Previously (chronicled in Death Comes for the Deconstructionist), Jon was asked by the widow to look into the death of a professor. He found himself navigating how college literature is taught in universities (as in, there’s little of it being taught at all). Now he’s contending with the doublespeak of contemporary psychology and residence home administration, and finding that the residents are considered not so much people as they are clients.

Fortunately, the residents seem to have more common sense than the administrators. And then one of them is murdered.

To call Do We Not Bleed? by Daniel Taylor a murder mystery is to do it an injustice. It is that, but it is also far more. Jon Mote is something of an everyman, a spiritual pilgrim, a lapsed Baptist still be chased by his faith, a sister who loves Jesus, and his perceptive insights into the human condition. Including his own human condition.

Daniel Taylor
Slowly Jon comes to understand the humanity of his “Specials,” as he calls them, but also that they have intrinsic value as human beings. They are not less than “normals,” although they’re continually compared to them. They are valuable and valued creations of God.

Slowly, too, does Jon comes to address and solve the mystery. In fact, it is his residents who put the pressure on to do something. One of those residents is Bonita, who may rank as one of the great comic characters of contemporary fiction. (Don’t get in her way, and especially don’t stand between her and her bottle of soda pop.)

Taylor is the author of The Skeptical Believer, Tell Me a Story, Creating a Spiritual Legacy, The Myth of Certainty and several other books. He’s contributed to Bible translations and is co-founder of The Legacy Center, created to help families and individuals find their stories, values and meaning. He’s also a contributing editor for Christianity Today’s Books and Culture Magazine. Taylor blogs at Neither/Nor: Ruminations of a Spiritual Traveler. Death Comes for the Deconstructionist won Christianity Today’s best novel award in its annual book awards and the Illumination Award for best fiction by an independent publisher.

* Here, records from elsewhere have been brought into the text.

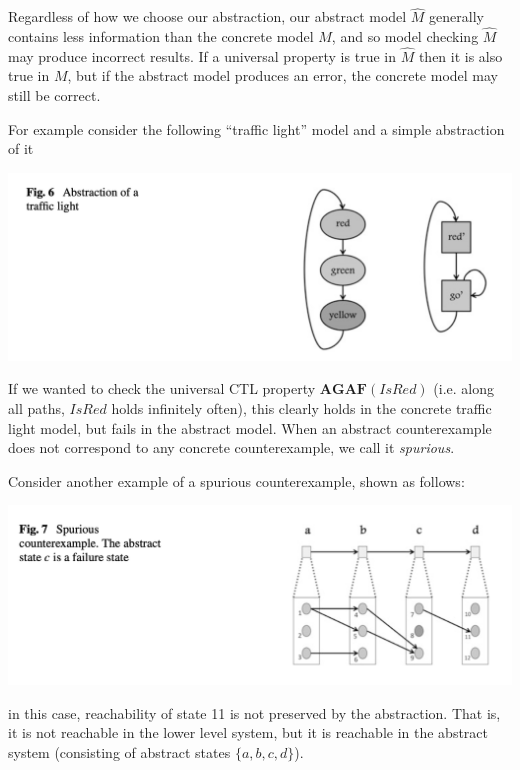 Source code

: \documentclass[10pt,a4paper]{article}
\begin{document}
Regardless of how we choose our abstraction, our abstract model $\widehat{M}$ generally contains less information than the concrete model $M$, and so model checking $\widehat{M}$ may produce incorrect results. If a universal property is true in $\widehat{M}$ then it is also true in $M$, but if the abstract model produces an error, the concrete model may still be correct.

For example consider the following ``traffic light'' model and a simple abstraction of it
\begin{center}
    \includegraphics[scale=0.35]{images/cegar1.png}
\end{center}
If we wanted to check the universal CTL property $\textbf{AGAF}(IsRed)$ (i.e. along all paths, $IsRed$ holds infinitely often), this clearly holds in the concrete traffic light model, but fails in the abstract model. When an abstract counterexample does not correspond to any concrete counterexample, we call it \textit{spurious}.

Consider another example of a spurious counterexample, shown as follows:
\begin{center}
    \includegraphics[scale=0.40]{images/cegar2.png}
\end{center}
in this case, reachability of state 11 is not preserved by the abstraction. That is, it is not reachable in the lower level system, but it is reachable in the abstract system (consisting of abstract states $\{a,b,c,d\}$).
\end{document}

Do We Note Bleed? is an insightful commentary on modern life, the foolishness that often emanates from so-called experts and passes for professional judgment, and our tendencies to seek answers too quickly, especially answers to questions of faith. It’s a marvelous book.


1 comment:

Robert Treskillard said...

I enjoyed your review, Glynn, and it brought back a lot of memories as I had a couple of classes taught by Dan back in the late 80's when I attended Bethel University. All I can say now is that I wish I had taken more from him, especially on creative writing. I really need to read these books!